Take Sherlock Holmes, for example. From the beginning, Sir Arthur Conan Doyle’s consulting detective has been single-minded, selfish, insufferably arrogant, difficult to work with, and at times nearly impossible to access on an emotional level. His modern BBC incarnation self-identifies as “a high-functioning sociopath.” Yet this is not the only aspect of his character. There are people he cares about and will go to great lengths to protect, and as intolerable as his behavior can be, he really does believe he is helping people more often than not. His disorder is not portrayed with the sole purpose of being laughed at, nor is he held up as anything towards which we should aspire.
John Green often challenges us to “imagine the other complexly.” We need to see beyond what could be considered stereotypical behavior and bring across the hidden depths of a character. Sherlock Holmes or Sheldon from The Big Bang Theory or Miriam Black would be what doctors would consider ‘special cases’, people so wrapped up in their complex issues that it can be hard to get to the person that lays underneath. And there is a person in there, beyond all of the neuroses; and like all people, they have feelings, aspirations, doubts, and vulnerabilities. Part of the reason I have trouble enjoying Big Bang is that I often feel that Sheldon is not being complexly imagined; rather I feel that his neuroses are simply being played for laughs, and that we are encouraged to laugh at him, rather than with him. There should be more to him than a haughty superiority complex and a bundle of nerd culture references, and things beyond those facets seem difficult to find. But, that’s just me.
What I’m driving at is this: imagine your characters complexly. No matter how special their case may be, they have wants and needs to which readers should be able to relate. The deeper your characters, the more they will enhance your narrative, and the better your story will be.

2 comments

  1. I agree with you 100%. When creating complex characters We need to make sure there is a flesh and blood person beneath that shell of “neurosopathies”.
    As for Sheldon, thank you for pointing out how his character is being short-changed. I hadn’t considered that but will view the program differently next time I catch a rerun at the gym. The guys are my treadmill buddies!
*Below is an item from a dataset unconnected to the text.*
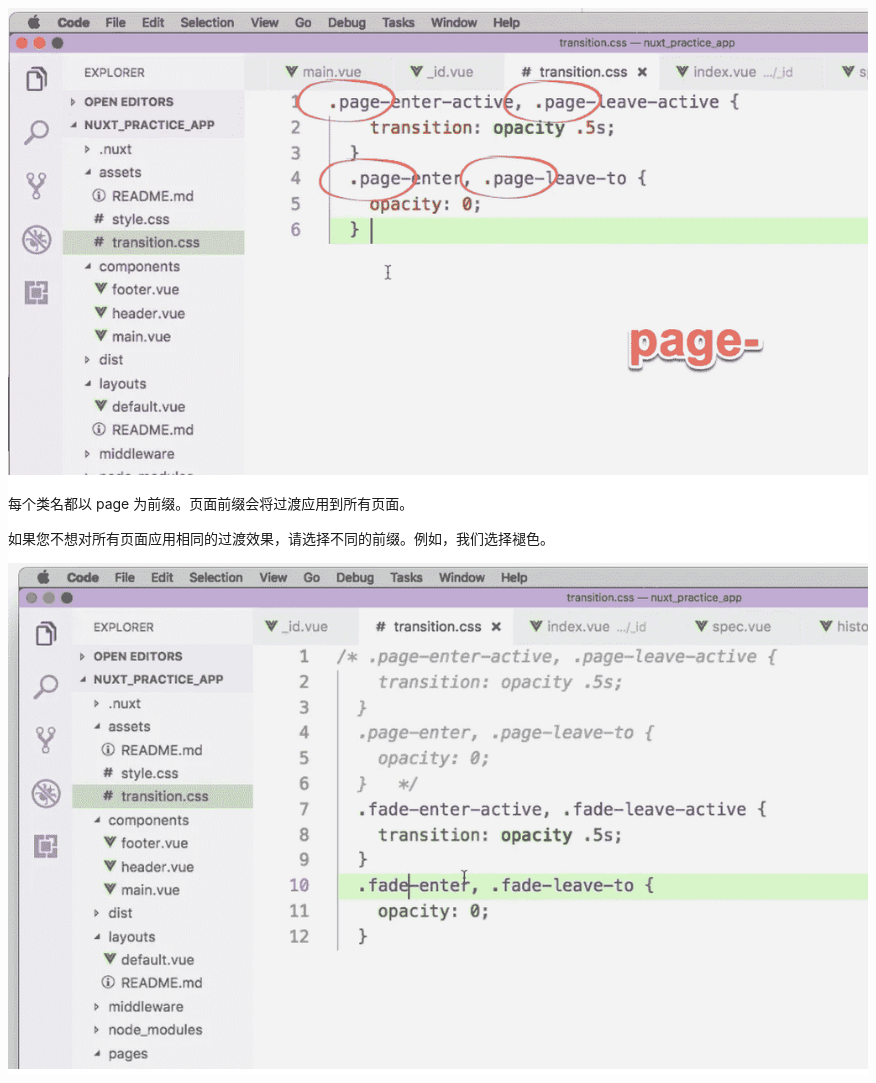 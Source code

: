 ![](img/a935864e9005e376845df645e10a067d.png)

每个类名都以 page 为前缀。页面前缀会将过渡应用到所有页面。

如果您不想对所有页面应用相同的过渡效果，请选择不同的前缀。例如，我们选择褪色。

![](img/eb26ae013cb6680416fd185d6e19d042.png)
  2. This is why I prefer Community to what little I’ve seen of The Big Bang Theory. Abed’s character is supposed to be along the same lines as Sheldon’s, but Abed’s character has hopes and dreams and fears, and there are several episodes devoted entirely to peeling back some of those layers and catching a glimpse of the person inside…as long as I don’t think about the latter half of season 3, that is. The show sort of started trying to go off the rails, there.